And if they are only about 300 feet---100 yards away from me you could see every move they made
[06:00] and if they . . . Go ahead.
INTERVIEWER:
Since most of us are citizens, civilians, rather, when the vets tell us about knocking out a machine gun or
taking out a sniper, or capturing somebody, we just hear the factual recounting of the story, but when
you say you knocked out this machine gun with two other guys, can you take us step by step through
what you do, how do you approach it?
AKAGI:
Oh, okay. First of all, after we find the enemy machine gun position, we ask for fire mission, and they'll--when the shell is more or less scarce, they'll ask us, you know, if it’s priority or not, and during that Lost
Battalion time it was all always priority firing. And so we’d ask for, oh, and we'd ask for---we’d give our--give the coordinate of the machine gun and then it would be relayed back to the headquarters. They
called it Command, well, the Fire Direction Center, and then they calculate what the gun should be and
the traverse. So, after we give the information to headquarters then the headquarters called the gun
position and tell them [08:00] “battery adjust,” and, well, they say “fire mission” first and then “battery
adjust” and say left so many feet elevation, so many mils, and then they fire. We’ll ask for one round
and then we’d look for the blast because we know exactly how long it takes for the shell to hit the
target.
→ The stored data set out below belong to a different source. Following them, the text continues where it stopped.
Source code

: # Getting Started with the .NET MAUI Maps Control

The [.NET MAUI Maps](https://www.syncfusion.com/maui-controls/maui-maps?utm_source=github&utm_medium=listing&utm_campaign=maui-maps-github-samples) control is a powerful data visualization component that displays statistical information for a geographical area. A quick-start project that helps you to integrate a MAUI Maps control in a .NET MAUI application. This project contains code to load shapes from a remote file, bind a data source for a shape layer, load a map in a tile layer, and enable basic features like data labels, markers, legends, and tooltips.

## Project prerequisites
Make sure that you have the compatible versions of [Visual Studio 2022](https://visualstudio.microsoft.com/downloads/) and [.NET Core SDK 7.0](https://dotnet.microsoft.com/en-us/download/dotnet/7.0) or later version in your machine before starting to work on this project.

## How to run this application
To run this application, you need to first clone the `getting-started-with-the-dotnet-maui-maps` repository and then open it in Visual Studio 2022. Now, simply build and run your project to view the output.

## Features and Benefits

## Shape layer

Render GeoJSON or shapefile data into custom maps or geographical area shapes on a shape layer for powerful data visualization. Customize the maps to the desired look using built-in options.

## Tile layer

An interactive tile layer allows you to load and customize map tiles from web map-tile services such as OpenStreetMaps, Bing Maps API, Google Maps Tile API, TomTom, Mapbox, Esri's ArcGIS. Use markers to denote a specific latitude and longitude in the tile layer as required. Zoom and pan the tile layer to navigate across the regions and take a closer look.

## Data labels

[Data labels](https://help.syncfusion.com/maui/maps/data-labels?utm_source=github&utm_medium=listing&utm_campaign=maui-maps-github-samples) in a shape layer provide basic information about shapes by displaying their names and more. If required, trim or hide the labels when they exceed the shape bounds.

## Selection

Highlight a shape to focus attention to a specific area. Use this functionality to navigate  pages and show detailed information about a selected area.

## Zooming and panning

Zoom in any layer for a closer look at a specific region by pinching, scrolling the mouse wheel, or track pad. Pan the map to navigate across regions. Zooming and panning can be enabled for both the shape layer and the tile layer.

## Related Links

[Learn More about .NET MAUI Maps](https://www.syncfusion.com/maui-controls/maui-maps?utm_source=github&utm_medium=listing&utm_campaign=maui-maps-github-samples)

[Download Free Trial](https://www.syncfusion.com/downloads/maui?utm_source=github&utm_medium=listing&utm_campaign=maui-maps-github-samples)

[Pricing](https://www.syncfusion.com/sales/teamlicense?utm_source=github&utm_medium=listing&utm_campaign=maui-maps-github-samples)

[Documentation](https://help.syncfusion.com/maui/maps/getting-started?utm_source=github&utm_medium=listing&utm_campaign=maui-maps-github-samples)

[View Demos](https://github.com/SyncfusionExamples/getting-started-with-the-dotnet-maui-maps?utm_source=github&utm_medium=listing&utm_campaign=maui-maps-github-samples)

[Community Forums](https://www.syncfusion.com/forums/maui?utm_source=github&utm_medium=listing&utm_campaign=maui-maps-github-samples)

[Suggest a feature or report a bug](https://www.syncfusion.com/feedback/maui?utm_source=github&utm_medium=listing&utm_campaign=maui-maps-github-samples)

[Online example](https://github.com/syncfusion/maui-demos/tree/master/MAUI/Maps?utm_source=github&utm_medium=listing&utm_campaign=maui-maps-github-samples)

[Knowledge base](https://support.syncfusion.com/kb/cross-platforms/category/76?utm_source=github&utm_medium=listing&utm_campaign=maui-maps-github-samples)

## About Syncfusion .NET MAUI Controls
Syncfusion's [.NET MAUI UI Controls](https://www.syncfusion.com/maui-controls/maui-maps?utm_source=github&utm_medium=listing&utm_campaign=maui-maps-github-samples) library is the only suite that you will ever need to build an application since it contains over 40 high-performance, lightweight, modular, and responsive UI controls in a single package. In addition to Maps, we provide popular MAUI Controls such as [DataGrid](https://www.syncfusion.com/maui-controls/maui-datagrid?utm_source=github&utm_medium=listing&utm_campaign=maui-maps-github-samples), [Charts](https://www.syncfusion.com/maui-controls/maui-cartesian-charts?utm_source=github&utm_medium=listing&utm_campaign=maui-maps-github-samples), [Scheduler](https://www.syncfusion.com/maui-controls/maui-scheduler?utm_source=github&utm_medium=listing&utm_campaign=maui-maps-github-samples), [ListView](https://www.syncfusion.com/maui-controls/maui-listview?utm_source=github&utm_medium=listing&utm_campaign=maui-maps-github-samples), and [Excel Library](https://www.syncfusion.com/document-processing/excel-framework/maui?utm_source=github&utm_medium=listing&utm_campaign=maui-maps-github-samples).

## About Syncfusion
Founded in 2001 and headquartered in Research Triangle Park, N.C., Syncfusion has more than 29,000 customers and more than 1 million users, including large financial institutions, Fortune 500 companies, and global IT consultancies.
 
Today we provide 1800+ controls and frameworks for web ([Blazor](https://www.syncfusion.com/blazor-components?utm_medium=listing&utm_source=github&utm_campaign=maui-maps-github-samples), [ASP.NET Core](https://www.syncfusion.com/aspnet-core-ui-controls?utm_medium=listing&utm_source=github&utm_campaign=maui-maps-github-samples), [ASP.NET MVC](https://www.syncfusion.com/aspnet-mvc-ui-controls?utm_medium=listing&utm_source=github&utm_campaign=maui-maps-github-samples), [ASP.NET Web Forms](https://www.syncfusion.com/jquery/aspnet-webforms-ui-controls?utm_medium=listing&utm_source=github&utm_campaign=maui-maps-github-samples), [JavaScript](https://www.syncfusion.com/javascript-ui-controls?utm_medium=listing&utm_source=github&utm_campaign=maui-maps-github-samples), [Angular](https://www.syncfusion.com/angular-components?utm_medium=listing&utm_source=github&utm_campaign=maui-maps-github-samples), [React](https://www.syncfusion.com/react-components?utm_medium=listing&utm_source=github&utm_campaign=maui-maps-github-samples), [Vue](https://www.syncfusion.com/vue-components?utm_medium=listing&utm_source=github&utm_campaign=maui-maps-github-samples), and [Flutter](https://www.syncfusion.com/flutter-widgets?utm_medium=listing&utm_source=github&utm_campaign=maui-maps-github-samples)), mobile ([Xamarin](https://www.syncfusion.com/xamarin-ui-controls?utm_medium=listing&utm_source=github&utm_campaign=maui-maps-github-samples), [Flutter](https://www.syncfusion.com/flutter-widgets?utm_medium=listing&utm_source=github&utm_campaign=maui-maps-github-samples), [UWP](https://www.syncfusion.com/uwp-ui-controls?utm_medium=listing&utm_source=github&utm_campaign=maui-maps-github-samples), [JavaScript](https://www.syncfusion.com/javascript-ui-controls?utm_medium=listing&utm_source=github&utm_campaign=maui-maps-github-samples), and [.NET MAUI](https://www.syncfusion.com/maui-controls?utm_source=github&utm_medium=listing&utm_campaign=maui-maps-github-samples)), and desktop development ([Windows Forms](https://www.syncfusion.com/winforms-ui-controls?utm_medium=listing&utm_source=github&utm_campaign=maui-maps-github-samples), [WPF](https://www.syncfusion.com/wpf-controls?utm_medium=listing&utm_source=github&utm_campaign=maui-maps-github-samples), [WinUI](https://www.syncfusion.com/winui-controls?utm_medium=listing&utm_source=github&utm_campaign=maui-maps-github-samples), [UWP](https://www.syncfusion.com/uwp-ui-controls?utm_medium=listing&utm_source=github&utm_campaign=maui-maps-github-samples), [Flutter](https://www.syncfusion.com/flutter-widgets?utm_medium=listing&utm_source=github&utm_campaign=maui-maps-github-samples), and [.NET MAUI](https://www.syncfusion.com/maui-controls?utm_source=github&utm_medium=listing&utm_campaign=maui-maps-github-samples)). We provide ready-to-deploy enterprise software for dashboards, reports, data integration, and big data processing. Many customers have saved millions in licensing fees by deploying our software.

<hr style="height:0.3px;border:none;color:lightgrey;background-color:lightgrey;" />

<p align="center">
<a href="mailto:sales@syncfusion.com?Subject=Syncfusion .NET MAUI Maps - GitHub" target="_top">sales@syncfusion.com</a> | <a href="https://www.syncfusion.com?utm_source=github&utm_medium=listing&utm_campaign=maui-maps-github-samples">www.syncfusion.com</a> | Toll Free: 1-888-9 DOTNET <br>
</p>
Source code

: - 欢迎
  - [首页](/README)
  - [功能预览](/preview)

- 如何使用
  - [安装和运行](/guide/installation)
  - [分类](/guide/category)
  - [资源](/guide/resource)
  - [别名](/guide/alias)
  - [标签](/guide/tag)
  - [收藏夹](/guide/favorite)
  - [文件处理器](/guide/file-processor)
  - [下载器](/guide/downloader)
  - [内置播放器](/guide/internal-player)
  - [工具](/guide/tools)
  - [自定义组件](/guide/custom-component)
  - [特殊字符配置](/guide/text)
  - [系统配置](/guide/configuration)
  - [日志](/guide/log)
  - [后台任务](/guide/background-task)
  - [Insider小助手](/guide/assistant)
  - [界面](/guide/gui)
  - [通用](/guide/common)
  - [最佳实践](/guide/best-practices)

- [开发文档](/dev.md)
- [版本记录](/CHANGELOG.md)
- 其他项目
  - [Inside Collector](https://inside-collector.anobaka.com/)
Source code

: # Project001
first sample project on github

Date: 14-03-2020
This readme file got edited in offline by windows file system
And so, once we see the shell here and the machine gun is here, hundred off, we’d say, if the
gun was---a shell was to the left of the gun we’d say, "Right, 100," so that that'd be 100 yards over, and
then "Short, 50," and so they'd elevate the gun little more, shift the gun, and then we’d ask for one
round again. And then if it’s on target then we say, “Fire for effect.” Up to now we’ve only had one
round coming at a time to see where it’s gonna land, and then if it’s on target, then we ask for “battery
round,” you know, “fire for effect,” and then all four guns would open up and blast out the machine gun.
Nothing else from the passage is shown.